→ WHAT IS NEEDED:
The answer must consist of every line below containing "squash".
INPUT FOR THIS TASK Block Start
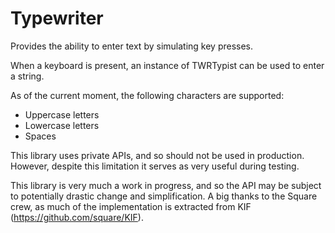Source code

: Typewriter
==========

Provides the ability to enter text by simulating key presses.

When a keyboard is present, an instance of TWRTypist can be used to enter a string.

As of the current moment, the following characters are supported:
*  Uppercase letters
*  Lowercase letters
*  Spaces

This library uses private APIs, and so should not be used in production. However, despite this limitation it serves as very useful during testing.

This library is very much a work in progress, and so the API may be subject to potentially drastic change and simplification. A big thanks to the Square crew, as much of the implementation is extracted from KIF (https://github.com/square/KIF).
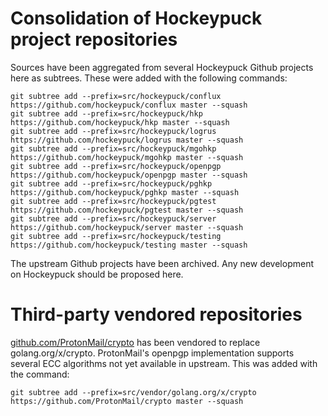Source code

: # Consolidation of Hockeypuck project repositories

Sources have been aggregated from several Hockeypuck Github projects here as subtrees.
These were added with the following commands:

    git subtree add --prefix=src/hockeypuck/conflux https://github.com/hockeypuck/conflux master --squash
    git subtree add --prefix=src/hockeypuck/hkp https://github.com/hockeypuck/hkp master --squash
    git subtree add --prefix=src/hockeypuck/logrus https://github.com/hockeypuck/logrus master --squash
    git subtree add --prefix=src/hockeypuck/mgohkp https://github.com/hockeypuck/mgohkp master --squash
    git subtree add --prefix=src/hockeypuck/openpgp https://github.com/hockeypuck/openpgp master --squash
    git subtree add --prefix=src/hockeypuck/pghkp https://github.com/hockeypuck/pghkp master --squash
    git subtree add --prefix=src/hockeypuck/pgtest https://github.com/hockeypuck/pgtest master --squash
    git subtree add --prefix=src/hockeypuck/server https://github.com/hockeypuck/server master --squash
    git subtree add --prefix=src/hockeypuck/testing https://github.com/hockeypuck/testing master --squash

The upstream Github projects have been archived. Any new development on Hockeypuck should be proposed here.

# Third-party vendored repositories

[github.com/ProtonMail/crypto](https://github.com/ProtonMail/crypto) has been
vendored to replace golang.org/x/crypto. ProtonMail's openpgp implementation
supports several ECC algorithms not yet available in upstream. This was added
with the command:

    git subtree add --prefix=src/vendor/golang.org/x/crypto https://github.com/ProtonMail/crypto master --squash

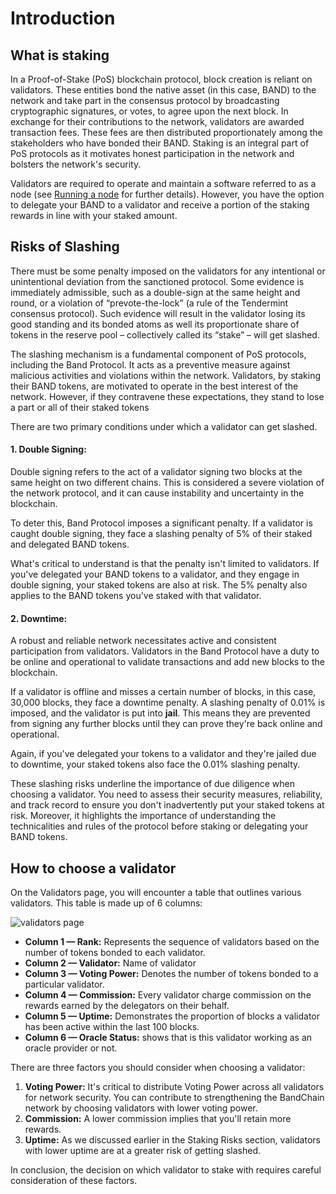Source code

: # Introduction

## What is staking

In a Proof-of-Stake (PoS) blockchain protocol, block creation is reliant on validators. These entities bond the native asset (in this case, BAND) to the network and take part in the consensus protocol by broadcasting cryptographic signatures, or votes, to agree upon the next block. In exchange for their contributions to the network, validators are awarded transaction fees. These fees are then distributed proportionately among the stakeholders who have bonded their BAND. Staking is an integral part of PoS protocols as it motivates honest participation in the network and bolsters the network's security.

Validators are required to operate and maintain a software referred to as a node (see [Running a node](../node-validators/overview) for further details). However, you have the option to delegate your BAND to a validator and receive a portion of the staking rewards in line with your staked amount.

## Risks of Slashing

There must be some penalty imposed on the validators for any intentional or unintentional deviation from the sanctioned protocol. Some evidence is immediately admissible, such as a double-sign at the same height and round, or a violation of “prevote-the-lock” (a rule of the Tendermint consensus protocol). Such evidence will result in the validator losing its good standing and its bonded atoms as well its proportionate share of tokens in the reserve pool – collectively called its “stake” – will get slashed.

The slashing mechanism is a fundamental component of PoS protocols, including the Band Protocol. It acts as a preventive measure against malicious activities and violations within the network. Validators, by staking their BAND tokens, are motivated to operate in the best interest of the network. However, if they contravene these expectations, they stand to lose a part or all of their staked tokens

There are two primary conditions under which a validator can get slashed.

#### 1. Double Signing:

Double signing refers to the act of a validator signing two blocks at the same height on two different chains. This is considered a severe violation of the network protocol, and it can cause instability and uncertainty in the blockchain.

To deter this, Band Protocol imposes a significant penalty. If a validator is caught double signing, they face a slashing penalty of 5% of their staked and delegated BAND tokens.

What's critical to understand is that the penalty isn't limited to validators. If you've delegated your BAND tokens to a validator, and they engage in double signing, your staked tokens are also at risk. The 5% penalty also applies to the BAND tokens you've staked with that validator.

#### 2. Downtime:

A robust and reliable network necessitates active and consistent participation from validators. Validators in the Band Protocol have a duty to be online and operational to validate transactions and add new blocks to the blockchain.

If a validator is offline and misses a certain number of blocks, in this case, 30,000 blocks, they face a downtime penalty. A slashing penalty of 0.01% is imposed, and the validator is put into **jail**. This means they are prevented from signing any further blocks until they can prove they're back online and operational.

Again, if you've delegated your tokens to a validator and they're jailed due to downtime, your staked tokens also face the 0.01% slashing penalty.

These slashing risks underline the importance of due diligence when choosing a validator. You need to assess their security measures, reliability, and track record to ensure you don't inadvertently put your staked tokens at risk. Moreover, it highlights the importance of understanding the technicalities and rules of the protocol before staking or delegating your BAND tokens.

## How to choose a validator

On the Validators page, you will encounter a table that outlines various validators. This table is made up of 6 columns:

![validators page](/img/staking/all_validators_page.png)

- **Column 1 — Rank:** Represents the sequence of validators based on the number of tokens bonded to each validator.
- **Column 2 — Validator:** Name of validator
- **Column 3 — Voting Power:** Denotes the number of tokens bonded to a particular validator.
- **Column 4 — Commission:** Every validator charge commission on the rewards earned by the delegators on their behalf.
- **Column 5 — Uptime:** Demonstrates the proportion of blocks a validator has been active within the last 100 blocks.
- **Column 6 — Oracle Status:** shows that is this validator working as an oracle provider or not.

There are three factors you should consider when choosing a validator:

1. **Voting Power:** It's critical to distribute Voting Power across all validators for network security. You can contribute to strengthening the BandChain network by choosing validators with lower voting power.
2. **Commission:** A lower commission implies that you'll retain more rewards.
3. **Uptime:** As we discussed earlier in the Staking Risks section, validators with lower uptime are at a greater risk of getting slashed.

In conclusion, the decision on which validator to stake with requires careful consideration of these factors.
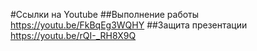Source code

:#Ссылки на Youtube
##Выполнение работы
https://youtu.be/FkBqEg3WQHY
##Защита презентации 
https://youtu.be/rQI-_RH8X9Q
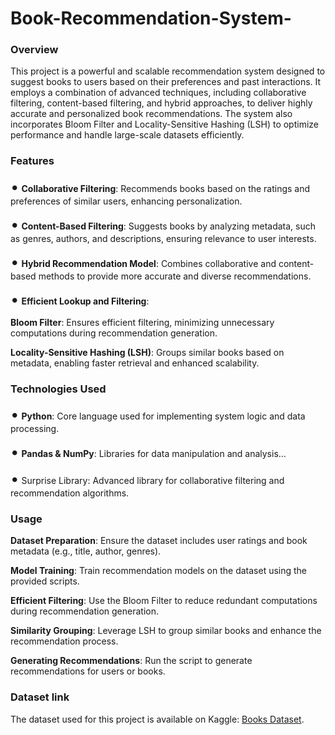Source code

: # Book-Recommendation-System-

### Overview
This project is a powerful and scalable recommendation system designed to suggest books to users based on their preferences and past interactions. It employs a combination of advanced techniques, including collaborative filtering, content-based filtering, and hybrid approaches, to deliver highly accurate and personalized book recommendations. The system also incorporates Bloom Filter and Locality-Sensitive Hashing (LSH) to optimize performance and handle large-scale datasets efficiently.

### Features
<span style="font-size:24px;">•</span> **Collaborative Filtering**: Recommends books based on the ratings and preferences of similar users, enhancing personalization.

<span style="font-size:24px;">•</span> **Content-Based Filtering**: Suggests books by analyzing metadata, such as genres, authors, and descriptions, ensuring relevance to user interests.

<span style="font-size:24px;">•</span> **Hybrid Recommendation Model**: Combines collaborative and content-based methods to provide more accurate and diverse recommendations.

<span style="font-size:24px;">•</span> **Efficient Lookup and Filtering**:

**Bloom Filter**: Ensures efficient filtering, minimizing unnecessary computations during recommendation generation.

**Locality-Sensitive Hashing (LSH)**: Groups similar books based on metadata, enabling faster retrieval and enhanced scalability.

### Technologies Used
<span style="font-size:24px;">•</span> **Python**: Core language used for implementing system logic and data processing.

<span style="font-size:24px;">•</span> **Pandas & NumPy**: Libraries for data manipulation and analysis...

<span style="font-size:24px;">•</span> Surprise Library: Advanced library for collaborative filtering and recommendation algorithms.

### Usage
**Dataset Preparation**: Ensure the dataset includes user ratings and book metadata (e.g., title, author, genres).

**Model Training**: Train recommendation models on the dataset using the provided scripts.

**Efficient Filtering**: Use the Bloom Filter to reduce redundant computations during recommendation generation.

**Similarity Grouping**: Leverage LSH to group similar books and enhance the recommendation process.

**Generating Recommendations**: Run the script to generate recommendations for users or books.

### Dataset link 
The dataset used for this project is available on Kaggle: [Books Dataset](https://www.kaggle.com/datasets/saurabhbagchi/books-dataset).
INPUT FOR THIS TASK Block End
→ OUTPUT FOR THIS EXERCISE:
    git subtree add --prefix=src/hockeypuck/conflux https://github.com/hockeypuck/conflux master --squash
    git subtree add --prefix=src/hockeypuck/hkp https://github.com/hockeypuck/hkp master --squash
    git subtree add --prefix=src/hockeypuck/logrus https://github.com/hockeypuck/logrus master --squash
    git subtree add --prefix=src/hockeypuck/mgohkp https://github.com/hockeypuck/mgohkp master --squash
    git subtree add --prefix=src/hockeypuck/openpgp https://github.com/hockeypuck/openpgp master --squash
    git subtree add --prefix=src/hockeypuck/pghkp https://github.com/hockeypuck/pghkp master --squash
    git subtree add --prefix=src/hockeypuck/pgtest https://github.com/hockeypuck/pgtest master --squash
    git subtree add --prefix=src/hockeypuck/server https://github.com/hockeypuck/server master --squash
    git subtree add --prefix=src/hockeypuck/testing https://github.com/hockeypuck/testing master --squash
    git subtree add --prefix=src/vendor/golang.org/x/crypto https://github.com/ProtonMail/crypto master --squash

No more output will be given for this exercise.